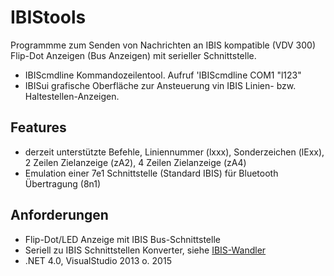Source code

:# IBIStools

Programmme zum Senden von Nachrichten an IBIS kompatible (VDV 300) Flip-Dot Anzeigen (Bus Anzeigen) mit serieller Schnittstelle.

* IBIScmdline Kommandozeilentool. Aufruf 'IBIScmdline COM1 "l123"
* IBISui grafische Oberfläche zur Ansteuerung vin IBIS Linien- bzw. Haltestellen-Anzeigen.

## Features

* derzeit unterstützte Befehle, Liniennummer (lxxx),  Sonderzeichen (lExx), 2 Zeilen Zielanzeige (zA2), 4 Zeilen Zielanzeige (zA4) 
* Emulation einer 7e1 Schnittstelle (Standard IBIS) für Bluetooth Übertragung (8n1)

## Anforderungen

* Flip-Dot/LED Anzeige mit IBIS Bus-Schnittstelle
* Seriell zu IBIS Schnittstellen Konverter, siehe [IBIS-Wandler](https://github.com/robotfreak/IBIScmdline/tree/master/IBIS-Wandler)
* .NET 4.0, VisualStudio 2013 o. 2015
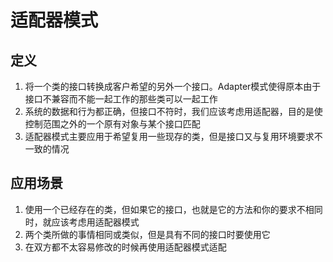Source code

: # 适配器模式
## 定义
1. 将一个类的接口转换成客户希望的另外一个接口。Adapter模式使得原本由于接口不兼容而不能一起工作的那些类可以一起工作
2. 系统的数据和行为都正确，但接口不符时，我们应该考虑用适配器，目的是使控制范围之外的一个原有对象与某个接口匹配
3. 适配器模式主要应用于希望复用一些现存的类，但是接口又与复用环境要求不一致的情况
## 应用场景
1. 使用一个已经存在的类，但如果它的接口，也就是它的方法和你的要求不相同时，就应该考虑用适配器模式
2. 两个类所做的事情相同或类似，但是具有不同的接口时要使用它
3. 在双方都不太容易修改的时候再使用适配器模式适配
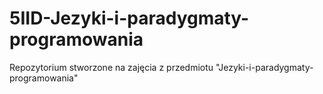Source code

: # 5IID-Jezyki-i-paradygmaty-programowania
Repozytorium stworzone na zajęcia z przedmiotu "Jezyki-i-paradygmaty-programowania"
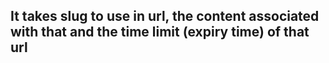 ## It takes slug to use in url, the content associated with that and the time limit (expiry time) of that url
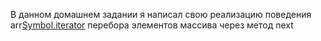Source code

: В данном домашнем задании я написал свою реализацию поведения arr[Symbol.iterator]() перебора элементов массива через метод next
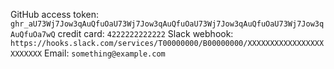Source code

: GitHub access token: `ghr_aU73Wj7Jow3qAuQfuOaU73Wj7Jow3qAuQfuOaU73Wj7Jow3qAuQfuOaU73Wj7Jow3qAuQfuOa7wQ`
credit card: `4222222222222`
Slack webhook: `https://hooks.slack.com/services/T00000000/B00000000/XXXXXXXXXXXXXXXXXXXXXXXX`
Email: `something@example.com`
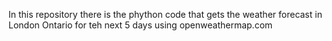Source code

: In this repository there is the phython code that gets the weather forecast in London Ontario for teh next 5 days using openweathermap.com
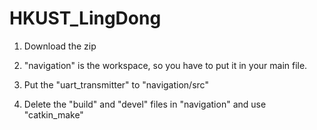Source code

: # HKUST_LingDong
1. Download the zip 

2. "navigation" is the workspace, so you have to put it in your main file.

3. Put the "uart_transmitter" to "navigation/src"

4. Delete the "build" and "devel" files in "navigation" and use "catkin_make" 

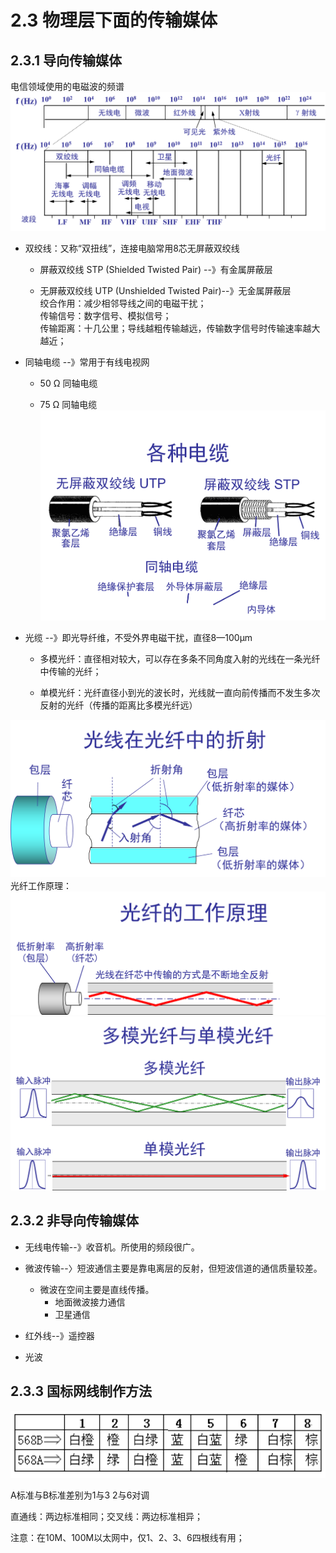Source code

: # 2.3 物理层下面的传输媒体

## 2.3.1 导向传输媒体

电信领域使用的电磁波的频谱  
![](/assets/图片34.png)

* 双绞线：又称“双扭线”，连接电脑常用8芯无屏蔽双绞线

  * 屏蔽双绞线 STP \(Shielded Twisted Pair\) --》有金属屏蔽层

  * 无屏蔽双绞线 UTP \(Unshielded Twisted Pair\)--》无金属屏蔽层  
     绞合作用：减少相邻导线之间的电磁干扰；  
     传输信号：数字信号、模拟信号；  
     传输距离：十几公里；导线越粗传输越远，传输数字信号时传输速率越大越近；

* 同轴电缆 --》常用于有线电视网

  * 50 Ω 同轴电缆

  * 75 Ω 同轴电缆  
    ![](/assets/图片36.png)

* 光缆 --》即光导纤维，不受外界电磁干扰，直径8—100μm

  * 多模光纤：直径相对较大，可以存在多条不同角度入射的光线在一条光纤中传输的光纤；

  * 单模光纤：光纤直径小到光的波长时，光线就一直向前传播而不发生多次反射的光纤（传播的距离比多模光纤远）

![](/assets/图片37.png)  
光纤工作原理：  
![](/assets/图片38.png)  
![](/assets/图片39.png)

## 2.3.2 非导向传输媒体

* 无线电传输--》收音机。所使用的频段很广。

* 微波传输--〉短波通信主要是靠电离层的反射，但短波信道的通信质量较差。

  * 微波在空间主要是直线传播。
    * 地面微波接力通信
    * 卫星通信

* 红外线--》遥控器
* 光波        

## 2.3.3 国标网线制作方法

![](/assets/国标网线制作方法.png)

A标准与B标准差别为1与3 2与6对调

直通线：两边标准相同；交叉线：两边标准相异；

注意：在10M、100M以太网中，仅1、2、3、6四根线有用；


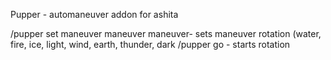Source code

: Pupper - automaneuver addon for ashita

/pupper set maneuver maneuver maneuver- sets maneuver rotation (water, fire, ice, light, wind, earth, thunder, dark
/pupper go - starts rotation
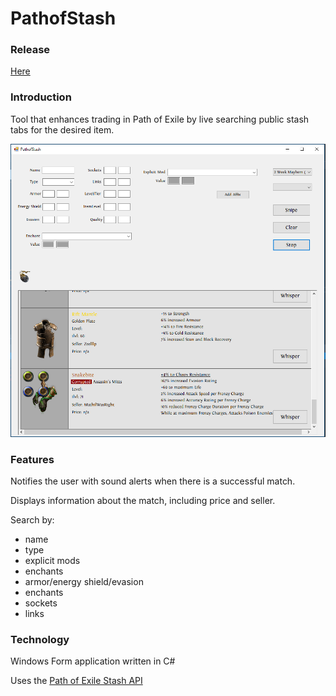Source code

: # PathofStash

### Release
[Here](https://github.com/exdunn/PathofStash/releases)

### Introduction
Tool that enhances trading in Path of Exile by live searching public stash tabs for the desired item.

![screenshot](/PathofStash/screenshot.png?raw=true "PathofStash")

### Features
Notifies the user with sound alerts when there is a successful match.

Displays information about the match, including price and seller.

Search by:
  - name
  - type
  - explicit mods
  - enchants
  - armor/energy shield/evasion
  - enchants
  - sockets
  - links
  
### Technology
Windows Form application written in C#

Uses the [Path of Exile Stash API](http://pathofexile.gamepedia.com/Public_stash_tab_API)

----------------

REQUIRED WORK:
Find and copy every line in the entries above where the string "assets" occurs.

ANSWER TO THIS EXERCISE:
![](/assets/图片34.png)
    ![](/assets/图片36.png)
![](/assets/图片37.png)  
![](/assets/图片38.png)  
![](/assets/图片39.png)
![](/assets/国标网线制作方法.png)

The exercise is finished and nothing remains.